(FRANCISCO GARCÍA PÉREZ) Quizá su padre John le dijese alguna vez cuando lo llevaba de excursión a Higham y pasaban ante una hermosa casa de dos plantas y ático, la Gad's Hill Place: «Hijo mío, si te esfuerzas y trabajas duro, algún esta casa será tuya». El padre de Charles Dickens era un tanto fantasioso, fanfarrón, propenso a endeudarse y tocado sin duda por un optimismo tan continuo como inexplicable. Pero acertó entonces: su hijo se esforzó y trabajó tan duro que el agotamiento prematuro le llevó a la tumba en 1870, a los 58 años de edad.

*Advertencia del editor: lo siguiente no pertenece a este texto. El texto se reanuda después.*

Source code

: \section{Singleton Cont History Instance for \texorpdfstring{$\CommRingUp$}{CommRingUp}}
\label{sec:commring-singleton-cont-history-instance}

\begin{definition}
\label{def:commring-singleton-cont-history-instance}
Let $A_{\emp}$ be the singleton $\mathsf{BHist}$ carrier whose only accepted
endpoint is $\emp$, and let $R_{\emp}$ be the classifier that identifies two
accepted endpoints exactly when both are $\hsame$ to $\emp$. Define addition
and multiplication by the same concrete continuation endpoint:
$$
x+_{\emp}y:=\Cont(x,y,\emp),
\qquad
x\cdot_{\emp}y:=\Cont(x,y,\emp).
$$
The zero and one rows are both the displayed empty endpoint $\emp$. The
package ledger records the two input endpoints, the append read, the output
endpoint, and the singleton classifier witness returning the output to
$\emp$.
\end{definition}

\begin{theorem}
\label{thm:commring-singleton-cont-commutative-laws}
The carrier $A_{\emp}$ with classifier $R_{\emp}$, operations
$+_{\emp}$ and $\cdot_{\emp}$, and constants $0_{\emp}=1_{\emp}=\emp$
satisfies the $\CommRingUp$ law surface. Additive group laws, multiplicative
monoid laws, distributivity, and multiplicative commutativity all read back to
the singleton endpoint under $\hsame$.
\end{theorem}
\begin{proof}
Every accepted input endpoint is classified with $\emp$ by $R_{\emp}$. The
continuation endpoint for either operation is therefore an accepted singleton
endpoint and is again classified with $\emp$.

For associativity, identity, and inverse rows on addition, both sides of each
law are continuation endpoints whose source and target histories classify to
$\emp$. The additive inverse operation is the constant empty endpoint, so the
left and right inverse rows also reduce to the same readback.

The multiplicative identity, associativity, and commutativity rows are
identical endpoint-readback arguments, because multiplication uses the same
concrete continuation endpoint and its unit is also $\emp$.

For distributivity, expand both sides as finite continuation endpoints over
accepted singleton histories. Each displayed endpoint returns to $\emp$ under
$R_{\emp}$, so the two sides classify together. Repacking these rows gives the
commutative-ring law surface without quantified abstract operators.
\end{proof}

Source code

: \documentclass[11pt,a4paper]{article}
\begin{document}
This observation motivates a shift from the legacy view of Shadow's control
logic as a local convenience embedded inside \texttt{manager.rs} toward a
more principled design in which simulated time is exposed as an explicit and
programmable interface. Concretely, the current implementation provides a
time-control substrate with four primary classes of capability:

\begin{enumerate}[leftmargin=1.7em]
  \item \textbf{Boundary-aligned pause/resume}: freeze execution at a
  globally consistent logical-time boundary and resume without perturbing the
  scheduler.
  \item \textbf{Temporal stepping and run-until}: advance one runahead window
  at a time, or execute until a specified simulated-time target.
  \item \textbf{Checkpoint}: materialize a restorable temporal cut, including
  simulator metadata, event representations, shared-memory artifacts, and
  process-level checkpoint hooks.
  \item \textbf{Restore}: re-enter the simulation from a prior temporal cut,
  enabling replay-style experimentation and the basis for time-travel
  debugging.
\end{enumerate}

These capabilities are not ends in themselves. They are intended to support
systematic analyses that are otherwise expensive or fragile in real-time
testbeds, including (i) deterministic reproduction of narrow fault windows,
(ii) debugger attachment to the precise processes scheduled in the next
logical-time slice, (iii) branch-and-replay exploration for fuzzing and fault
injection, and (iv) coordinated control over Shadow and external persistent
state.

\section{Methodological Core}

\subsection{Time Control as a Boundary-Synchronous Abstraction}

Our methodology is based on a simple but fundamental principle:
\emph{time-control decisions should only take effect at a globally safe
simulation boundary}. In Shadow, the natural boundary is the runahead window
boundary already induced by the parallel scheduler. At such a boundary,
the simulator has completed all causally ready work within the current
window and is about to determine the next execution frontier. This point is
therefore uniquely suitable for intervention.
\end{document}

Pero la muerte vino a buscarle a Gad's Hill Place, su casa de campo, su casa mortuoria, famoso en vida como ningún otro escritor británico, rico, tan comunicado con su legión de lectores que de vivir hoy serían todas sus ocurrencias «trending topics» en «twitter» y tendría más amigos que nadie en «facebook» y quién sabe si entre la adolescencia de «tuenti». Un caso de escritor que ya nunca más, me temo, se dará, un fin de raza.
Sin embargo, tengo para mí que nunca su mente salió de la fábrica de betún donde su madre lo obligó a trabajar, pegando las etiquetas en los botes, cuando era niño. En casa no entraba dinero alguno y papá John estaba en la cárcel por deudas, en la tan peculiar prisión de Marshalsea, donde los reos convivían con sus propias familias. De modo que nada de escuela, apenas, y a arrimar el hombro desde la fábrica de betunes. No era aquel lugar el paraíso soñado para una infancia feliz (jornadas esclavistas, embrutencimiento ambiente, poca soldada...), pero tampoco una labor ajena a miles y miles de chavales londinenses de clase humilde, pobre o con un padre de familia irresponsable. Charles Dickens la vivió, no obstante, como la mayor de las humillaciones, algo de lo que nunca quiso hablar por extenso, que rehuía comentar si no fuese en sus novelas, tubo de escape de aquella frustración colosal. Nunca se quitó de encima lo que consideraba un estigma insoportable, aquel trabajo entre olores imposibles, casi a oscuras, rodeado por una fauna humana que, paradoja al fin, serviría de fuente torrencial de «tipos» de esos personajes tan característicos que llevarían a su creador a la cumbre: Darnay (el héroe honoroble, valiente, arrojado), Scrooge (el amargado), Fagin (el ladrón miserable), Micawber (el hombre que vive al día: un trasunto claro de John Dickens), Miss Havisham (la novia abandonada), la señora Gamp (la enfermera borrachina), Pecksniff (el hipócrita), Wackford Squeers, (el cruel director de escuela)... o los niños, los niños que abarrotan sus novelas: la pequeña Nelly (cuya muerte literaria provocó una conmoción nacional), Oliver Twist, David Copperfield...
Y es que, aun habiendo trabajado de pasante y cronista parlamentario, la fama le llegó pronto como escritor, tanto que con solo 30 años ya había ido vendiendo en forma de folletín, en forma de novela por entregas, millares de Papeles póstumos del Club Pickwick, de Oliver Twist y de
La tienda de antigüedades, entre otras, y terminaba su Cuento de Navidad. Es decir, un puñado de obras que justifican de por sí una carrera literaria.